Word for word, repeat the lines of the records from the first line up to and including the line that contains "[#3900]: https://github.com/trezor/trezor-firmware/pull/3900", passing over any pictures.

(Records from a data source)
****
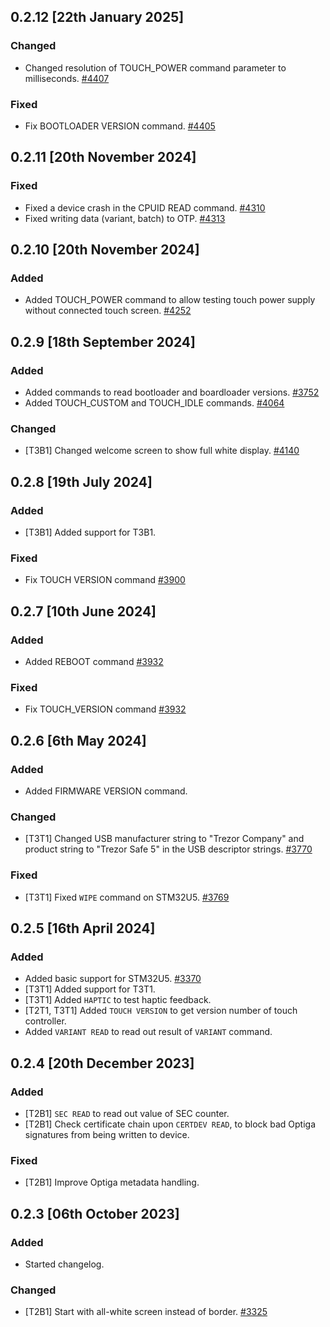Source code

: 
## 0.2.12 [22th January 2025]

### Changed
- Changed resolution of TOUCH_POWER command parameter to milliseconds.  [#4407]

### Fixed
- Fix BOOTLOADER VERSION command.  [#4405]

## 0.2.11 [20th November 2024]

### Fixed
- Fixed a device crash in the CPUID READ command.  [#4310]
- Fixed writing data (variant, batch) to OTP.  [#4313]

## 0.2.10 [20th November 2024]

### Added
- Added TOUCH_POWER command to allow testing touch power supply without connected touch screen.  [#4252]

## 0.2.9 [18th September 2024]

### Added
- Added commands to read bootloader and boardloader versions.  [#3752]
- Added TOUCH_CUSTOM and TOUCH_IDLE commands.  [#4064]

### Changed
- [T3B1] Changed welcome screen to show full white display.  [#4140]


## 0.2.8 [19th July 2024]

### Added
- [T3B1] Added support for T3B1.

### Fixed
- Fix TOUCH VERSION command  [#3900]


## 0.2.7 [10th June 2024]

### Added
- Added REBOOT command  [#3932]

### Fixed
- Fix TOUCH_VERSION command  [#3932]


## 0.2.6 [6th May 2024]

### Added
- Added FIRMWARE VERSION command.

### Changed
- [T3T1] Changed USB manufacturer string to "Trezor Company" and product string to "Trezor Safe 5" in the USB descriptor strings.  [#3770]

### Fixed
- [T3T1] Fixed `WIPE` command on STM32U5.  [#3769]


## 0.2.5 [16th April 2024]

### Added
- Added basic support for STM32U5.  [#3370]
- [T3T1] Added support for T3T1.
- [T3T1] Added `HAPTIC` to test haptic feedback.
- [T2T1, T3T1] Added `TOUCH VERSION` to get version number of touch controller.
- Added `VARIANT READ` to read out result of `VARIANT` command.


## 0.2.4 [20th December 2023]

### Added

- [T2B1] `SEC READ` to read out value of SEC counter.
- [T2B1] Check certificate chain upon `CERTDEV READ`, to block bad Optiga signatures
  from being written to device.

### Fixed

- [T2B1] Improve Optiga metadata handling.

## 0.2.3 [06th October 2023]

### Added
- Started changelog.

### Changed
- [T2B1] Start with all-white screen instead of border.  [#3325]

[#3325]: https://github.com/trezor/trezor-firmware/pull/3325
[#3370]: https://github.com/trezor/trezor-firmware/pull/3370
[#3752]: https://github.com/trezor/trezor-firmware/pull/3752
[#3769]: https://github.com/trezor/trezor-firmware/pull/3769
[#3770]: https://github.com/trezor/trezor-firmware/pull/3770
[#3900]: https://github.com/trezor/trezor-firmware/pull/3900
[#3932]: https://github.com/trezor/trezor-firmware/pull/3932
[#4064]: https://github.com/trezor/trezor-firmware/pull/4064
[#4140]: https://github.com/trezor/trezor-firmware/pull/4140
[#4252]: https://github.com/trezor/trezor-firmware/pull/4252
[#4310]: https://github.com/trezor/trezor-firmware/pull/4310
[#4313]: https://github.com/trezor/trezor-firmware/pull/4313
[#4405]: https://github.com/trezor/trezor-firmware/pull/4405
[#4407]: https://github.com/trezor/trezor-firmware/pull/4407
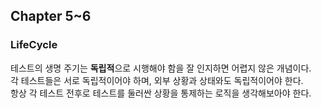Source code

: ## Chapter 5~6

### LifeCycle

테스트의 생명 주기는 **독립적**으로 시행해야 함을 잘 인지하면 어렵지 않은 개념이다. \
각 테스트들은 서로 독립적이어야 하며, 외부 상황과 상태와도 독립적이어야 한다. \
항상 각 테스트 전후로 테스트를 둘러싼 상황을 통제하는 로직을 생각해보아야 한다.

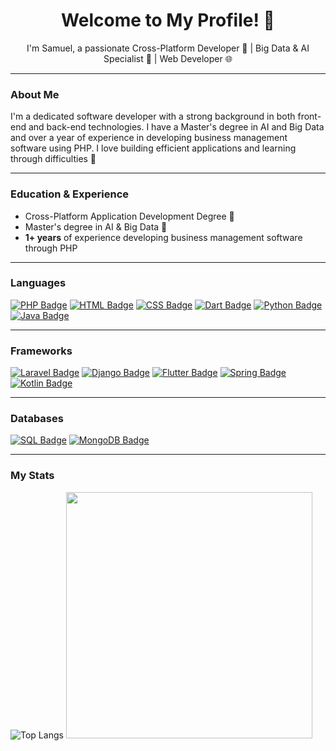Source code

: <h1 align="center">Welcome to My Profile! 👋</h1>

<p align="center">
  I'm  Samuel, a passionate Cross-Platform Developer 📱 | Big Data & AI Specialist 🤖 | Web Developer 🌐
</p>

---

### About Me
<p>
  I'm a dedicated software developer with a strong background in both front-end and back-end technologies. I have a Master's degree in AI and Big Data and over a year of experience in developing business management software using PHP. I love building efficient applications and learning through difficulties 💪
</p>

---

### Education & Experience

- Cross-Platform Application Development Degree 📱
- Master's degree in AI & Big Data 🤖
- **1+ years** of experience developing business management software through PHP

---

### Languages
[![PHP Badge](https://img.shields.io/badge/-PHP-777BB4?logo=php&logoColor=white&style=flat-square)](https://www.php.net/)
[![HTML Badge](https://img.shields.io/badge/-HTML-E34F26?logo=html5&logoColor=white&style=flat-square)](https://developer.mozilla.org/en-US/docs/Web/HTML)
[![CSS Badge](https://img.shields.io/badge/-CSS-1572B6?logo=css3&logoColor=white&style=flat-square)](https://developer.mozilla.org/en-US/docs/Web/CSS)
[![Dart Badge](https://img.shields.io/badge/-Dart-0175C2?logo=dart&logoColor=white&style=flat-square)](https://dart.dev/)
[![Python Badge](https://img.shields.io/badge/-Python-3776AB?logo=python&logoColor=white&style=flat-square)](https://www.python.org/)
[![Java Badge](https://img.shields.io/badge/-Java-007396?logo=java&logoColor=white&style=flat-square)](https://www.java.com/)

---

### Frameworks

[![Laravel Badge](https://img.shields.io/badge/-Laravel-FF2D20?logo=laravel&logoColor=white&style=flat-square)](https://laravel.com/)
[![Django Badge](https://img.shields.io/badge/-Django-092E20?logo=django&logoColor=white&style=flat-square)](https://www.djangoproject.com/)
[![Flutter Badge](https://img.shields.io/badge/-Flutter-02569B?logo=flutter&logoColor=white&style=flat-square)](https://flutter.dev/)
[![Spring Badge](https://img.shields.io/badge/-Spring-6DB33F?logo=spring&logoColor=white&style=flat-square)](https://spring.io/)
[![Kotlin Badge](https://img.shields.io/badge/-Kotlin-0095D5?logo=kotlin&logoColor=white&style=flat-square)](https://kotlinlang.org/)

---
### Databases

[![SQL Badge](https://img.shields.io/badge/-SQL-336791?logo=postgresql&logoColor=white&style=flat-square)](https://www.postgresql.org/)
[![MongoDB Badge](https://img.shields.io/badge/-MongoDB-47A248?logo=mongodb&logoColor=white&style=flat-square)](https://www.mongodb.com/)

---

### My Stats

![Top Langs](https://github-readme-stats.vercel.app/api/top-langs/?username=SJRobayo&layout=compact&theme=tokyonight)
<img src="https://github-readme-stats.vercel.app/api?username=SJRobayo&show_icons=true&theme=tokyonight" width="394">
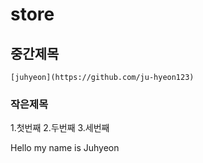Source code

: # store
## 중간제목
    [juhyeon](https://github.com/ju-hyeon123)
### 작은제목

  1.첫번째
  2.두번째
  3.세번째
  
    
Hello my name is Juhyeon
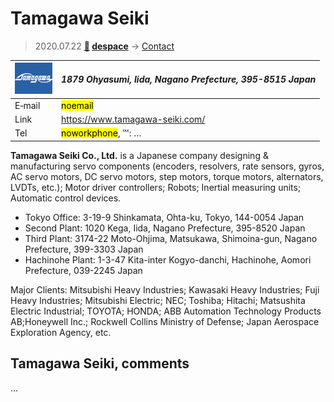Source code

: # Tamagawa Seiki
> 2020.07.22 **[🚀](../index/index.md) [despace](index.md)** → [Contact](contact.md)

|[![](f/contact/t/tamagawa_seiki_logo1_thumb.jpg)](f/contact/t/tamagawa_seiki_logo1.png)|*1879 Ohyasumi, Iida, Nagano Prefecture, 395-8515 Japan*|
|:--|:--|
|E‑mail| <mark>noemail</mark> |
|Link| <https://www.tamagawa-seiki.com/>|<br> <https://www.linkedin.com/company/tamagawa-seiki-co-.ltd.><br> <https://aerospacebiz.jaxa.jp/en/partner/company/01/> |
|Tel| <mark>noworkphone</mark>, ℻: … |

**Tamagawa Seiki Co., Ltd.** is a Japanese company designing & manufacturing servo components (encoders, resolvers, rate sensors, gyros, AC servo motors, DC servo motors, step motors, torque motors, alternators, LVDTs, etc.); Motor driver controllers; Robots; Inertial measuring units; Automatic control devices.

   - Tokyo Office: 3-19-9 Shinkamata, Ohta-ku, Tokyo, 144-0054 Japan
   - Second Plant: 1020 Kega, Iida, Nagano Prefecture, 395-8520 Japan
   - Third Plant: 3174-22 Moto-Ohjima, Matsukawa, Shimoina-gun, Nagano Prefecture, 399-3303 Japan
   - Hachinohe Plant: 1-3-47 Kita-inter Kogyo-danchi, Hachinohe, Aomori Prefecture, 039-2245 Japan

Major Clients: Mitsubishi Heavy Industries; Kawasaki Heavy Industries; Fuji Heavy Industries; Mitsubishi Electric; NEC; Toshiba; Hitachi; Matsushita Electric Industrial; TOYOTA; HONDA; ABB Automation Technology Products AB;Honeywell Inc.; Rockwell Collins Ministry of Defense; Japan Aerospace Exploration Agency, etc.

<p style="page-break-after:always"> </p>

## Tamagawa Seiki, comments

…

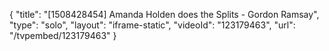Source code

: {
    "title": "[1508428454] Amanda Holden does the Splits - Gordon Ramsay",
    "type": "solo",
    "layout": "iframe-static",
    "videoId": "123179463",
    "url": "\/tvpembed\/123179463"
}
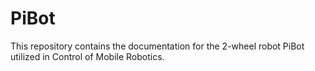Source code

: # PiBot
This repository contains the documentation for the 2-wheel robot PiBot utilized in Control of Mobile Robotics. 
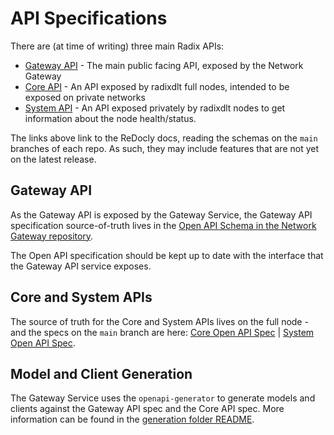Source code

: # API Specifications

There are (at time of writing) three main Radix APIs:

* [Gateway API](https://redocly.github.io/redoc/?url=https://raw.githubusercontent.com/radixdlt/radixdlt-network-gateway/main/gateway-api-schema.yaml) - The main public facing API, exposed by the Network Gateway
* [Core API](https://redocly.github.io/redoc/?url=https://raw.githubusercontent.com/radixdlt/radixdlt/main/radixdlt-core/radixdlt/src/main/java/com/radixdlt/api/core/api.yaml) - An API exposed by radixdlt full nodes, intended to be exposed on private networks
* [System API](https://redocly.github.io/redoc/?url=https://raw.githubusercontent.com/radixdlt/radixdlt/main/radixdlt-core/radixdlt/src/main/java/com/radixdlt/api/system/api.yaml) - An API exposed privately by radixdlt nodes to get information about the node health/status.

The links above link to the ReDocly docs, reading the schemas on the `main` branches of each repo. As such, they may include features that are not yet on the latest release.

## Gateway API

As the Gateway API is exposed by the Gateway Service, the Gateway API specification source-of-truth lives in the [Open API Schema in the Network Gateway repository](../gateway-api-schema.yaml).

The Open API specification should be kept up to date with the interface that the Gateway API service exposes.

## Core and System APIs

The source of truth for the Core and System APIs lives on the full node - and the specs on the `main` branch are here: [Core Open API Spec](https://github.com/radixdlt/radixdlt/blob/main/radixdlt-core/radixdlt/src/main/java/com/radixdlt/api/core/api.yaml) | [System Open API Spec](https://github.com/radixdlt/radixdlt/blob/main/radixdlt-core/radixdlt/src/main/java/com/radixdlt/api/system/api.yaml).

## Model and Client Generation

The Gateway Service uses the `openapi-generator` to generate models and clients against the Gateway API spec and the Core API spec. More information can be found in the [generation folder README](../generation).
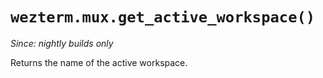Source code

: # `wezterm.mux.get_active_workspace()`

*Since: nightly builds only*

Returns the name of the active workspace.

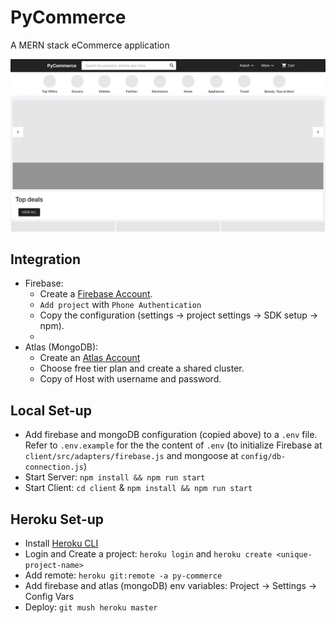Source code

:# PyCommerce
A MERN stack eCommerce application

![Home page](/screens/home-page.png)

## Integration
- Firebase:
    - Create a [Firebase Account](https://firebase.google.com/).
    - `Add project` with `Phone Authentication`
    - Copy the configuration (settings → project settings → SDK setup → npm).
    - 
- Atlas (MongoDB):
    - Create an [Atlas Account](https://www.mongodb.com/docs/atlas/getting-started/)
    - Choose free tier plan and create a shared cluster.
    - Copy of Host with username and password.

## Local Set-up
- Add firebase and mongoDB configuration (copied above) to a `.env` file. Refer to `.env.example` for the the content of `.env` (to initialize Firebase at `client/src/adapters/firebase.js` and mongoose at `config/db-connection.js`)
- Start Server: `npm install && npm run start`
- Start Client: `cd client` & `npm install && npm run start`

## Heroku Set-up
- Install [Heroku CLI](https://devcenter.heroku.com/articles/heroku-cli)
- Login and Create a project: `heroku login` and `heroku create <unique-project-name>`
- Add remote: `heroku git:remote -a py-commerce`
- Add firebase and atlas (mongoDB) env variables: Project → Settings → Config Vars
- Deploy: `git mush heroku master`
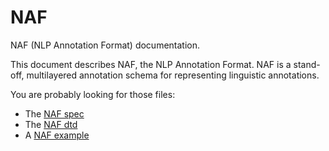 NAF
===

NAF (NLP Annotation Format) documentation.

This document describes NAF, the NLP Annotation Format. NAF is a
stand-off, multilayered annotation schema for representing linguistic
annotations.

You are probably looking for those files:

* The [NAF spec](https://github.com/newsreader/NAF/blob/master/naf.pdf?raw=true)
* The [NAF dtd](https://github.com/newsreader/NAF/blob/master/naf.dtd?raw=true)
* A [NAF example](https://github.com/newsreader/NAF/blob/master/naf_example.xml?raw=true)
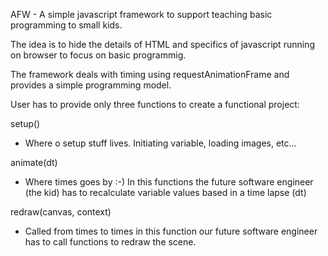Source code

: AFW - A simple javascript framework to support teaching basic programming to small kids.

The idea is to hide the details of HTML and specifics of javascript running on browser to focus on basic programmig.

The framework deals with timing using requestAnimationFrame and provides a simple programming model.

User has to provide only three functions to create a functional project:

setup()
  - Where o setup stuff lives. Initiating variable, loading images, etc...

animate(dt)
  - Where times goes by :-)
    In this functions the future software engineer (the kid) has to recalculate variable values based in a time lapse (dt)
    
redraw(canvas, context)
  - Called from times to times
    in this function our future software engineer has to call functions to redraw the scene.




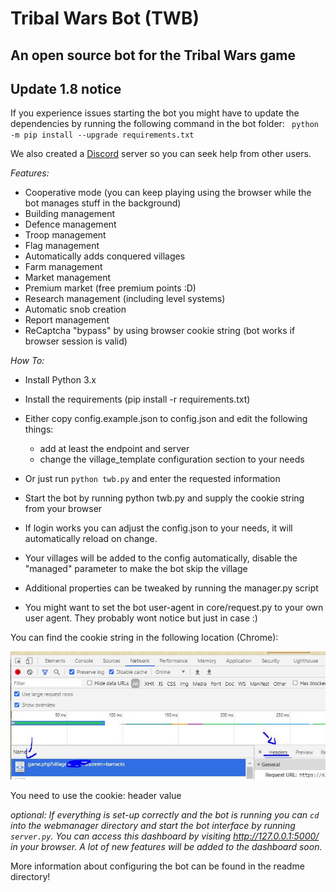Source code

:# Tribal Wars Bot (TWB)
## An open source bot for the Tribal Wars game

## Update 1.8 notice
If you experience issues starting the bot you might have to update the dependencies by running the following command in the bot folder:
` python -m pip install --upgrade requirements.txt`

We also created a [Discord](https://discord.gg/8PuzHjttMy) server so you can seek help from other users.

*Features:*
- Cooperative mode (you can keep playing using the browser while the bot manages stuff in the background)
- Building management
- Defence management
- Troop management
- Flag management
- Automatically adds conquered villages
- Farm management
- Market management
- Premium market (free premium points :D)
- Research management (including level systems)
- Automatic snob creation
- Report management
- ReCaptcha "bypass" by using browser cookie string (bot works if browser session is valid)

*How To:*
- Install Python 3.x
- Install the requirements (pip install -r requirements.txt)
- Either copy config.example.json to config.json and edit the following things:
	- add at least the endpoint and server
	- change the village_template configuration section to your needs
- Or just run `python twb.py` and enter the requested information


- Start the bot by running python twb.py and supply the cookie string from your browser
- If login works you can adjust the config.json to your needs, it will automatically reload on change.
- Your villages will be added to the config automatically, disable the "managed" parameter to make the bot skip the village
- Additional properties can be tweaked by running the manager.py script
- You might want to set the bot user-agent in core/request.py to your own user agent. They probably wont notice but just in case :)

You can find the cookie string in the following location (Chrome):

![Screenshot](readme/network.JPG)

You need to use the cookie: header value

*optional: If everything is set-up correctly and the bot is running you can `cd` into the webmanager directory and start the bot interface by running `server.py`. You can access this dashboard by visiting http://127.0.0.1:5000/ in your browser.
A lot of new features will be added to the dashboard soon.*

More information about configuring the bot can be found in the readme directory!
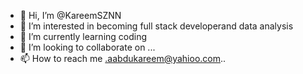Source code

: - 👋 Hi, I’m @KareemSZNN
- 👀 I’m interested in becoming full stack developerand data analysis
- 🌱 I’m currently learning coding 
- 💞️ I’m looking to collaborate on ...
- 📫 How to reach me .aabdukareem@yahioo.com..

<!---
KareemSZNN/KareemSZNN is a ✨ special ✨ repository because its `README.md` (this file) appears on your GitHub profile.
You can click the Preview link to take a look at your changes.
--->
****
• [Reply]
Source code

: 
## 0.2.12 [22th January 2025]

### Changed
- Changed resolution of TOUCH_POWER command parameter to milliseconds.  [#4407]

### Fixed
- Fix BOOTLOADER VERSION command.  [#4405]

## 0.2.11 [20th November 2024]

### Fixed
- Fixed a device crash in the CPUID READ command.  [#4310]
- Fixed writing data (variant, batch) to OTP.  [#4313]

## 0.2.10 [20th November 2024]

### Added
- Added TOUCH_POWER command to allow testing touch power supply without connected touch screen.  [#4252]

## 0.2.9 [18th September 2024]

### Added
- Added commands to read bootloader and boardloader versions.  [#3752]
- Added TOUCH_CUSTOM and TOUCH_IDLE commands.  [#4064]

### Changed
- [T3B1] Changed welcome screen to show full white display.  [#4140]


## 0.2.8 [19th July 2024]

### Added
- [T3B1] Added support for T3B1.

### Fixed
- Fix TOUCH VERSION command  [#3900]


## 0.2.7 [10th June 2024]

### Added
- Added REBOOT command  [#3932]

### Fixed
- Fix TOUCH_VERSION command  [#3932]


## 0.2.6 [6th May 2024]

### Added
- Added FIRMWARE VERSION command.

### Changed
- [T3T1] Changed USB manufacturer string to "Trezor Company" and product string to "Trezor Safe 5" in the USB descriptor strings.  [#3770]

### Fixed
- [T3T1] Fixed `WIPE` command on STM32U5.  [#3769]


## 0.2.5 [16th April 2024]

### Added
- Added basic support for STM32U5.  [#3370]
- [T3T1] Added support for T3T1.
- [T3T1] Added `HAPTIC` to test haptic feedback.
- [T2T1, T3T1] Added `TOUCH VERSION` to get version number of touch controller.
- Added `VARIANT READ` to read out result of `VARIANT` command.


## 0.2.4 [20th December 2023]

### Added

- [T2B1] `SEC READ` to read out value of SEC counter.
- [T2B1] Check certificate chain upon `CERTDEV READ`, to block bad Optiga signatures
  from being written to device.

### Fixed

- [T2B1] Improve Optiga metadata handling.

## 0.2.3 [06th October 2023]

### Added
- Started changelog.

### Changed
- [T2B1] Start with all-white screen instead of border.  [#3325]

[#3325]: https://github.com/trezor/trezor-firmware/pull/3325
[#3370]: https://github.com/trezor/trezor-firmware/pull/3370
[#3752]: https://github.com/trezor/trezor-firmware/pull/3752
[#3769]: https://github.com/trezor/trezor-firmware/pull/3769
[#3770]: https://github.com/trezor/trezor-firmware/pull/3770
[#3900]: https://github.com/trezor/trezor-firmware/pull/3900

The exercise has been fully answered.